Sup bro they dont work because Kompute only support at the moment

             model.ftype == LLAMA_FTYPE_ALL_F32 || 
             model.ftype == LLAMA_FTYPE_MOSTLY_F16 || 
             model.ftype == LLAMA_FTYPE_MOSTLY_Q4_0 || 
             model.ftype == LLAMA_FTYPE_MOSTLY_Q4_1 

and you trying a model Q4_K_M

pure-water commented 4 months ago

Same issue here. Vulkan works ok-isch on my AMD Vega VII with about 20% GPU usage.

Same issue here. Vulkan works ok-isch on my AMD Vega VII with about 20% GPU usage. Kompute does not work with models I tested like https://huggingface.co/TheBloke/WizardLM-1.0-Uncensored-Llama2-13B-GGUF

Click me

out of interest, how much performance gain you can have for these 20% GPU usage versus CPU?
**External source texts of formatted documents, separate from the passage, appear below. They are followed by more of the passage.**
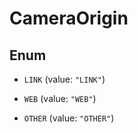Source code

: 

# CameraOrigin

## Enum


* `LINK` (value: `"LINK"`)

* `WEB` (value: `"WEB"`)

* `OTHER` (value: `"OTHER"`)



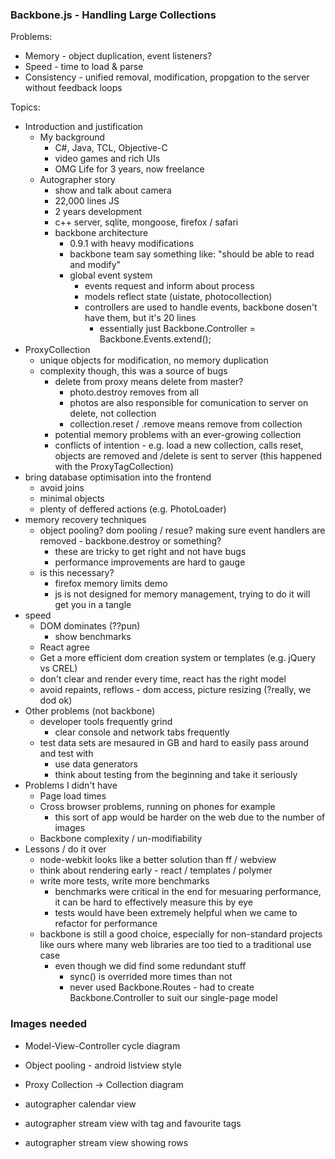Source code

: ### Backbone.js - Handling Large Collections

Problems:

 * Memory - object duplication, event listeners?
 * Speed - time to load & parse
 * Consistency - unified removal, modification, propgation to the server without feedback loops

Topics:
 
 * Introduction and justification
   - My background
     + C#, Java, TCL, Objective-C
	 + video games and rich UIs
	 + OMG Life for 3 years, now freelance
   - Autographer story
     + show and talk about camera
     + 22,000 lines JS
	 + 2 years development
	 + c++ server, sqlite, mongoose, firefox / safari
	 + backbone architecture
	   - 0.9.1 with heavy modifications
	   - backbone team say something like: "should be able to read and modify"
	   - global event system
	     + events request and inform about process
		 + models reflect state (uistate, photocollection)
		 + controllers are used to handle events, backbone dosen't have them, but it's 20 lines
		   - essentially just Backbone.Controller = Backbone.Events.extend();
 * ProxyCollection
   - unique objects for modification, no memory duplication
   - complexity though, this was a source of bugs
     + delete from proxy means delete from master?
	   - photo.destroy removes from all
	   - photos are also responsible for comunication to server on delete, not collection
	   - collection.reset / .remove means remove from collection
     + potential memory problems with an ever-growing collection
	 + conflicts of intention - e.g. load a new collection, calls reset, objects are removed and /delete is sent to server (this happened with the ProxyTagCollection)
 * bring database optimisation into the frontend
   - avoid joins
   - minimal objects
   - plenty of deffered actions (e.g. PhotoLoader)
 * memory recovery techniques
   - object pooling? dom pooling / resue? making sure event handlers are removed - backbone.destroy or something?
     + these are tricky to get right and not have bugs
	 + performance improvements are hard to gauge
   - is this necessary?
     + firefox memory limits demo
	 + js is not designed for memory management, trying to do it will get you in a tangle
 * speed
   - DOM dominates (??pun)
     + show benchmarks
   - React agree
   - Get a more efficient dom creation system or templates (e.g. jQuery vs CREL)
   - don't clear and render every time, react has the right model
   - avoid repaints, reflows - dom access, picture resizing (?really, we dod ok)
 * Other problems (not backbone)
   - developer tools frequently grind
     + clear console and network tabs frequently
   - test data sets are mesaured in GB and hard to easily pass around and test with
     + use data generators
	 + think about testing from the beginning and take it seriously
 * Problems I didn't have
   - Page load times
   - Cross browser problems, running on phones for example
     + this sort of app would be harder on the web due to the number of images
   - Backbone complexity / un-modifiability
 * Lessons / do it over
   - node-webkit looks like a better solution than ff / webview
   - think about rendering early - react / templates / polymer
   - write more tests, write more benchmarks
     + benchmarks were critical in the end for mesuaring performance, it can be hard to effectively measure this by eye
	 + tests would have been extremely helpful when we came to refactor for performance
   - backbone is still a good choice, especially for non-standard projects like ours where many web libraries are too tied to a traditional use case
     + even though we did find some redundant stuff
	   - sync() is overrided more times than not
	   - never used Backbone.Routes - had to create Backbone.Controller to suit our single-page model




### Images needed

 * Model-View-Controller cycle diagram
 * Object pooling - android listview style
 * Proxy Collection -> Collection diagram

 * autographer calendar view
 * autographer stream view with tag and favourite tags
 * autographer stream view showing rows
userbox020 commented 4 months ago

Thats not make sense, kompute it's an optimized vulkan. Something must be wrong programmed or configurated. I managed to install llamacpp kompute but because it's still on development and only support 4 types of quantz I didnt do further tests. At the moment i'm working with llama vulkan

github-actions[bot] commented 3 months ago

This issue was closed because it has been inactive for 14 days since being marked as stale.